Pembacaan atas karya-karya Buya Hamka dan Bung Pram sangat penting diterapkan pada generasi muda saat ini. Melihat mentalitas generasi muda lambat laun mengalami dekadensi. Kalau perlu membuat diskusi khusus untuk membedah karya keduanya dan cendekiawan Indonesia yang lain. Nilai-nilai intrinsik yang ditorehkan dalam setiap karya monumental sangat penting untuk diaktualisasikan dalam nuansa modernitas seperti saat ini.

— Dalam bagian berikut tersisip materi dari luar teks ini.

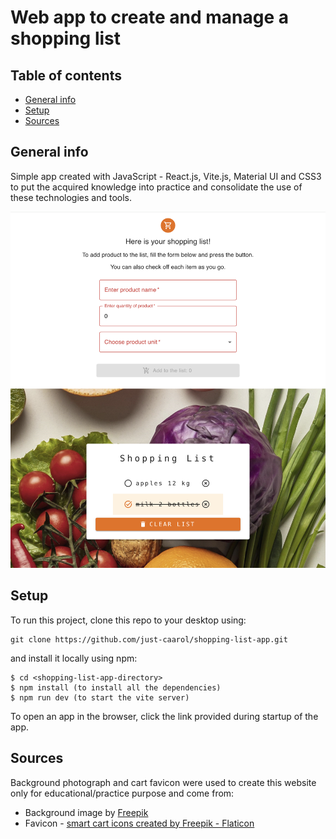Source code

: # Web app to create and manage a shopping list

## Table of contents

- [General info](#general-info)
- [Setup](#setup)
- [Sources](#sources)

## General info

Simple app created with JavaScript - React.js, Vite.js, Material UI and CSS3 to put the acquired knowledge into practice and consolidate the use of these technologies and tools.

![Shopping List Page](/public/screen1.png)

## Setup

To run this project, clone this repo to your desktop using:

```
git clone https://github.com/just-caarol/shopping-list-app.git
```

and install it locally using npm:

```
$ cd <shopping-list-app-directory>
$ npm install (to install all the dependencies)
$ npm run dev (to start the vite server)
```

To open an app in the browser, click the link provided during startup of the app.

## Sources

Background photograph and cart favicon were used to create this website only for educational/practice purpose and come from:

- Background image by <a href="https://pl.freepik.com/darmowe-zdjecie/widok-z-gory-asortymentu-warzyw-ze-schowka_12418248.htm#&position=0&from_view=search&track=ais&uuid=c24f2802-55ed-4a7c-97fd-2e162d867b15">Freepik</a>
- Favicon - <a href="https://www.flaticon.com/free-icons/smart-cart" title="smart cart icons">smart cart icons created by Freepik - Flaticon</a>
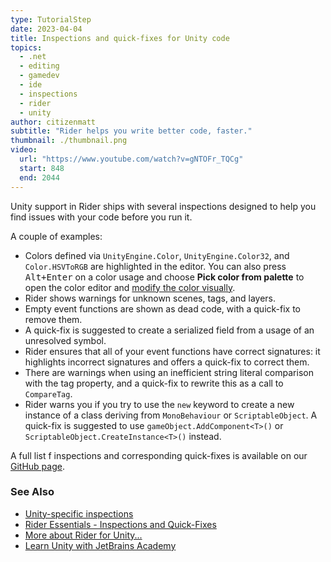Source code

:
 ```yaml
---
type: TutorialStep
date: 2023-04-04
title: Inspections and quick-fixes for Unity code
topics:
  - .net
  - editing
  - gamedev
  - ide
  - inspections
  - rider
  - unity
author: citizenmatt
subtitle: "Rider helps you write better code, faster."
thumbnail: ./thumbnail.png
video:
  url: "https://www.youtube.com/watch?v=gNTOFr_TQCg"
  start: 848
  end: 2044
---
```


Unity support in Rider ships with several inspections designed to help you find issues with your code before you run it.

A couple of examples:

- Colors defined via `UnityEngine.Color`, `UnityEngine.Color32`, and `Color.HSVToRGB` are highlighted in the editor. You can also press <kbd>Alt+Enter</kbd> on a color usage and choose **Pick color from palette** to open the color editor and [modify the color visually](https://www.jetbrains.com/help/rider/Coding_Assistance__Color_Assistance.html).
- Rider shows warnings for unknown scenes, tags, and layers.
- Empty event functions are shown as dead code, with a quick-fix to remove them.
- A quick-fix is suggested to create a serialized field from a usage of an unresolved symbol.
- Rider ensures that all of your event functions have correct signatures: it highlights incorrect signatures and offers a quick-fix to correct them.
- There are warnings when using an inefficient string literal comparison with the tag property, and a quick-fix to rewrite this as a call to `CompareTag`.
- Rider warns you if you try to use the `new` keyword to create a new instance of a class deriving from `MonoBehaviour` or `ScriptableObject`. A quick-fix is suggested to use `gameObject.AddComponent<T>()` or `ScriptableObject.CreateInstance<T>()` instead.

A full list f inspections and corresponding quick-fixes is available on our [GitHub page](https://github.com/JetBrains/resharper-unity/wiki).

### See Also

- [Unity-specific inspections](https://www.jetbrains.com/help/rider/Features_Unity.html#inspections-and-quick-fixes)
- [Rider Essentials - Inspections and Quick-Fixes](https://www.jetbrains.com/dotnet/guide/tutorials/rider-essentials/inspections-quick-fixes/)
- [More about Rider for Unity...](https://www.jetbrains.com/lp/dotnet-unity/)
- [Learn Unity with JetBrains Academy](https://hyperskill.org/tracks/36?utm=rider_guide)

Untuk mencapai tujuan yang mulia, tidak hanya dapat ditempuh dengan satu jalan semata. Banyak jalan untuk mencapai tujuan bersama. Secara kolektif, tujuan mulia (kemerdekaan, misalnya) dapat ditempuh dari beragam jalan. Meski paradigma dan media yang digunakan memiliki perbedaan yang sangat jelas, bukan berarti hal tersebut bersifat konfliktual. Justru sebaliknya, keduanya bergerak secara integratif. Pandangan klaim sepihak—dan menganggap bahwa paradigma dan langkah yang ditempuh adalah apling benar—merupakan sifat egoistis. Setinggi apa pun capaian pengetahuan seseorang, jika ia muncul dari diri yang terbelit egotisme diri dan nafsu, (maka) ia hanya menjadi “pembenar” atas pamrih diri dan kelompoknya. Dan oleh karenanya pasti berdampak merusak (Afifi, 2022: 77).


Penulis: Dendy Wahyu Anugrah


Referensi:

Afifi, Irfan, Saya, Jawa, dan Islam, Yogyakarta: Pojok Cerpen, 2022.

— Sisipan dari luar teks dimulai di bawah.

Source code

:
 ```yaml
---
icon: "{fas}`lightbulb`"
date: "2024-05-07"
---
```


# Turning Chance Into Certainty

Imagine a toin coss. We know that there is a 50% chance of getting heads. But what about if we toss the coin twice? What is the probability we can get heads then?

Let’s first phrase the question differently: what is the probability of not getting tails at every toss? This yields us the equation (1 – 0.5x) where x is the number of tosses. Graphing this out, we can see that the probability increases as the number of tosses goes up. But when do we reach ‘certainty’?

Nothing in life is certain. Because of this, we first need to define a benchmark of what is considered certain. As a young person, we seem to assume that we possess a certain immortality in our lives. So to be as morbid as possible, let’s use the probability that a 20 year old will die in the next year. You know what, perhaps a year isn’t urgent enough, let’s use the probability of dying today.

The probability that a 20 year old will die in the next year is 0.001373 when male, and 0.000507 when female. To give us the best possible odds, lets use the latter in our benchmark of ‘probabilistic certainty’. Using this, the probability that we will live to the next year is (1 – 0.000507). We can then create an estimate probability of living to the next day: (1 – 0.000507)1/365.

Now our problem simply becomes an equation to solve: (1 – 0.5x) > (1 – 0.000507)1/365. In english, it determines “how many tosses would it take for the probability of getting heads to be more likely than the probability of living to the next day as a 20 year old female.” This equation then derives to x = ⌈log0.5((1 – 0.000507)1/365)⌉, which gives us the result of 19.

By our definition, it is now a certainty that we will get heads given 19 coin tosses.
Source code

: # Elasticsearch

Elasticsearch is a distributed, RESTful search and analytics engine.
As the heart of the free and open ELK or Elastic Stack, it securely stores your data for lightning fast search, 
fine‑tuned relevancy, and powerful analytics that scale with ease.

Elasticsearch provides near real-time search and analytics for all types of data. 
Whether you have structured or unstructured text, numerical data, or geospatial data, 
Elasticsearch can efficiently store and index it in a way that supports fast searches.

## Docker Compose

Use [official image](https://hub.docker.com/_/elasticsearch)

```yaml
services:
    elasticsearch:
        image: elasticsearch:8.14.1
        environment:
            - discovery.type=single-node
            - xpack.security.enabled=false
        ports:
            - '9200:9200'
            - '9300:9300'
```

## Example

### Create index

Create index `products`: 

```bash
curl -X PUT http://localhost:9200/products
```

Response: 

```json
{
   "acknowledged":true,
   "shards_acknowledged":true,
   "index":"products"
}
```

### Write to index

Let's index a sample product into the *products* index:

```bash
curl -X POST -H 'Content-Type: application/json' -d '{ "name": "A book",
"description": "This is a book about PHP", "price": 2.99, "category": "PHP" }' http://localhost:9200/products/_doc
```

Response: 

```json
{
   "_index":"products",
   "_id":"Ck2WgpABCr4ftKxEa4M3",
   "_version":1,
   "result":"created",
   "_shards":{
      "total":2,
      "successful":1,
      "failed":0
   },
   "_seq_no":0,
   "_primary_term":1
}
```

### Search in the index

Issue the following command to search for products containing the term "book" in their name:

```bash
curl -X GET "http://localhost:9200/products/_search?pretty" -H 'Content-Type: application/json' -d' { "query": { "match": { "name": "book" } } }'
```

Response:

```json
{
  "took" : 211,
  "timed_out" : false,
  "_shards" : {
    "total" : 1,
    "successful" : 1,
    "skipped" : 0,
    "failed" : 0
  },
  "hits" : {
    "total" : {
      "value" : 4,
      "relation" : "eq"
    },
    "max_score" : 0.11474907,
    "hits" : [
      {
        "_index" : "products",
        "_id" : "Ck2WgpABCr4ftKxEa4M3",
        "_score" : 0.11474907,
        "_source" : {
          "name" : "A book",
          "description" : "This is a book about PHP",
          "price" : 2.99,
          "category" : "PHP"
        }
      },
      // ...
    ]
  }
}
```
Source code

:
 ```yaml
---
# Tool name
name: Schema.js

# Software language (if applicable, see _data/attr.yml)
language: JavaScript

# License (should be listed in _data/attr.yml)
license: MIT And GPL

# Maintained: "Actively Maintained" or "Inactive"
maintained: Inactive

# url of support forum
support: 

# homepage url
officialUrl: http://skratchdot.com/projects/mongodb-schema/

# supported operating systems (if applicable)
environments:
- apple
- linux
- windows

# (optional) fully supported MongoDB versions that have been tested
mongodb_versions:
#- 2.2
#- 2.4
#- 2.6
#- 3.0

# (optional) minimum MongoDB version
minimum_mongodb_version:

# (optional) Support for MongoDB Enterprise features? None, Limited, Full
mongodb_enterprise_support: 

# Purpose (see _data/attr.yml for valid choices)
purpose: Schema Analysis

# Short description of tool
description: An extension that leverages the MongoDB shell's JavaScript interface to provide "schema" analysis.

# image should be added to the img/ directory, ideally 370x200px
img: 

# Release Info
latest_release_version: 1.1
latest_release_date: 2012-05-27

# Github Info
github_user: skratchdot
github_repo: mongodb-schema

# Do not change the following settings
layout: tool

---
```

Farela, Aristo, Kata-Kata Pramoedya Ananta Toer Untuk Indonesia, Surabaya: Ecosystem, 2018.

Hamka, Dari Lembah Cita-Cita, Jakarta: Bulan Bintang, 1982.

Majalah Gatra, Digempur Habis Oleh Lekra, edisi 9 April 2008.

Manuaba, I. B. Putera, Novel-Novel Pramoedya Ananta Toer: Refleksi Pendegradasian dan Interpretasi Makna Perjuangan Martabat Manusia, Jurnal Humaniora, Vol. 15, No. 2, 2003.

Rahawirin, Ambrosius Andy, Manusia Indonesia Menurut Pramoedya Ananta Toer, Jurnal Seri Mitra: 
Refleksi Ilmiah-Pastoral, Vol. 3, No. 1, 2024.

Ridwan, Iwan; Widiastuti, Aries; dan Yukianeta, Pandangan Pramoedya Terhadap Resistensi Perempuan Dalam Novel Era revolusi dan Reformasi, Jurnal Adabiyyat, Vol. 15, No. 1, 2016.

Toer, Pramoedya Ananta, Larasati, Jakarta: Lentera Dipantara, 2009.

Toer, Pramoedya Ananta, Sang Pemula, Jakarta: Lentera Dipantara, 2003.